Fim da política 'pegar e soltar' assusta brasileiros que migram aos EUA

PATRÍCIA CAMPOS MELLO
ENVIADA ESPECIAL A WASHINGTON

A política do "pegar e soltar", cujo fim foi anunciado nesta quarta-feira (25) pelo presidente Donald Trump, foi um dos principais motivos para a alta no número de famílias brasileiras emigrando ilegalmente para os EUA acompanhadas de filhos menores de idade.

A maioria dos brasileiros vem pelo chamado "sistema cai cai" —cruzam a fronteira e imediatamente se entregam à polícia. Isso porque não se deportam automaticamente crianças que entram nos EUA de forma ilegal.

Muitos pais ou mães viajam acompanhados de um filho menor de idade para evitar a deportação.

Pelo chamado "pegar e soltar", após a apreensão na fronteira, os imigrantes ficam em centros de detenção por períodos que vão de alguns dias a alguns meses.

De lá, o adulto é liberado com uma tornozeleira eletrônica, junto com o menor, e fica à espera de uma audiência com o juiz que decidirá seu caso, enquanto recebe visitas periódicas de um oficial de imigração.

Mas os tribunais de imigração estão sobrecarregados e as audiências podem demorar anos para acontecer.

"Mudou completamente o perfil dos brasileiros que vêm: dez anos atrás, eram pessoas sozinhas ou casais sem filhos; agora, são famílias, por causa da política do cai cai", afirma Liliane Costa, diretora executiva do Brazilian American Center, em Framingham.

COIOTES

Antes, muitos brasileiros vinham com visto de turista e simplesmente iam ficando, além do prazo permitido. Mas a taxa de recusa de visto americano para brasileiros saltou de 5,36% em 2015 (ano fiscal americano, que termina em setembro) para 16,7% neste ano fiscal.

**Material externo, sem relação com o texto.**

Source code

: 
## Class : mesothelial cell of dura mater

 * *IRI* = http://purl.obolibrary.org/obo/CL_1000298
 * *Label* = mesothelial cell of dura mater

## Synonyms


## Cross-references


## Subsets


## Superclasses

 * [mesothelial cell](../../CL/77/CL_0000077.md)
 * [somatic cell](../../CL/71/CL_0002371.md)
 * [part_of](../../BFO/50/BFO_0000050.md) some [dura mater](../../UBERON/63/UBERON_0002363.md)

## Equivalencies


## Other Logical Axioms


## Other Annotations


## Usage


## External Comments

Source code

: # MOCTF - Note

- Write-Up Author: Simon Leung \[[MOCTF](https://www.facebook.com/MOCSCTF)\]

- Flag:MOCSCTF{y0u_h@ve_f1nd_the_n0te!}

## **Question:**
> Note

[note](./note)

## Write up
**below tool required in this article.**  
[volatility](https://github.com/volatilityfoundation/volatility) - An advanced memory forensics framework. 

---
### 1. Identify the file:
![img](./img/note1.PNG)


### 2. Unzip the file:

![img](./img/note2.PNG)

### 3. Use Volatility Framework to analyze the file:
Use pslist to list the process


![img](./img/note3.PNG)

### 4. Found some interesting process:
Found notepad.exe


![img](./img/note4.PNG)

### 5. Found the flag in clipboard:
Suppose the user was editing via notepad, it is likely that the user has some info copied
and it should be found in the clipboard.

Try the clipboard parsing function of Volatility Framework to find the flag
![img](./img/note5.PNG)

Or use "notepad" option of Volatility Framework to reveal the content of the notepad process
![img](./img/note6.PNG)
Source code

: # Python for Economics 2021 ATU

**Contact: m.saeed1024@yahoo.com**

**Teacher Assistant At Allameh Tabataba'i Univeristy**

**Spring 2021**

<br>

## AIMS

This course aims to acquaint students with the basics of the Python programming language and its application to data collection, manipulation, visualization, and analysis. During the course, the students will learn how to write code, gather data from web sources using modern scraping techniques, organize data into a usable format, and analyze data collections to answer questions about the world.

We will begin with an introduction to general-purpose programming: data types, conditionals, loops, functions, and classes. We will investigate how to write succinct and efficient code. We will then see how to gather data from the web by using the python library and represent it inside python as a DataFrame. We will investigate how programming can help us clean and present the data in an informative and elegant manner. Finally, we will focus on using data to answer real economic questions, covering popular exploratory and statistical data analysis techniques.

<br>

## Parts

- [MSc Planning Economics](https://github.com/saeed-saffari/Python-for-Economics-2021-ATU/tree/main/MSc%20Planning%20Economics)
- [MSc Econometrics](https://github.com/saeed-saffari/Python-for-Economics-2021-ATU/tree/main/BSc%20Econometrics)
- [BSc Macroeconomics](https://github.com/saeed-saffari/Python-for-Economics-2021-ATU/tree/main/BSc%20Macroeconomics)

Sem conseguir vistos, muitos brasileiros estão recorrendo aos coiotes. "Eles pagam R$ 45 mil para a máfia de coiotes, que os orienta a cruzar a fronteira e se entregar às autoridades de imigração."

Até setembro, o centro recebia duas famílias por semana. Agora, atende em média duas famílias por dia, vindas da fronteira do México.

A lei americana exige que crianças de países que não têm fronteira com os EUA sejam transferidas aos cuidados do Departamento de Saúde antes de serem encaminhados a um responsável, normalmente um parente, enquanto esperam que seu caso seja ouvido por um juiz.

A comunidade de brasileiros indocumentados nos EUA era de 140 mil (de um total de cerca de 1,4 milhão) em 2009. Com a crise financeira dos EUA em 2008, houve um êxodo de brasileiros. Mas com a situação econômica se deteriorando no Brasil desde 2014, muitos dos "retornados" voltaram aos EUA.

Nos dois últimos meses do ano passado, 940 brasileiros foram pegos após atravessar ilegalmente a fronteira americana, média de 15,4 por dia.

Trata-se de um crescimento de 73% em relação à média diária do ano fiscal de 2016, quando 3.252 brasileiros foram presos (8,9 casos/dia).

O ano fiscal de 2016 já havia registrado um aumento de 142% em relação a 2015, quando foram detidos 1.344 brasileiros.

"O maior perigo é que essas medidas vão aumentar o pânico na comunidade de brasileiros indocumentados, e eles vão deixar de procurar ajuda em casos de violência doméstica, problemas de saúde etc.", diz Heloísa Galvão, diretora do Grupo Mulher Brasileira.

No governo Obama, quase 3 milhões de ilegais foram deportados. "Mas eram só aqueles com ficha criminal ou que tinham deixado de comparecer a suas audiências; agora não sabemos qual vai ser o critério", diz Lídia Souza, diretora do New England Community Center.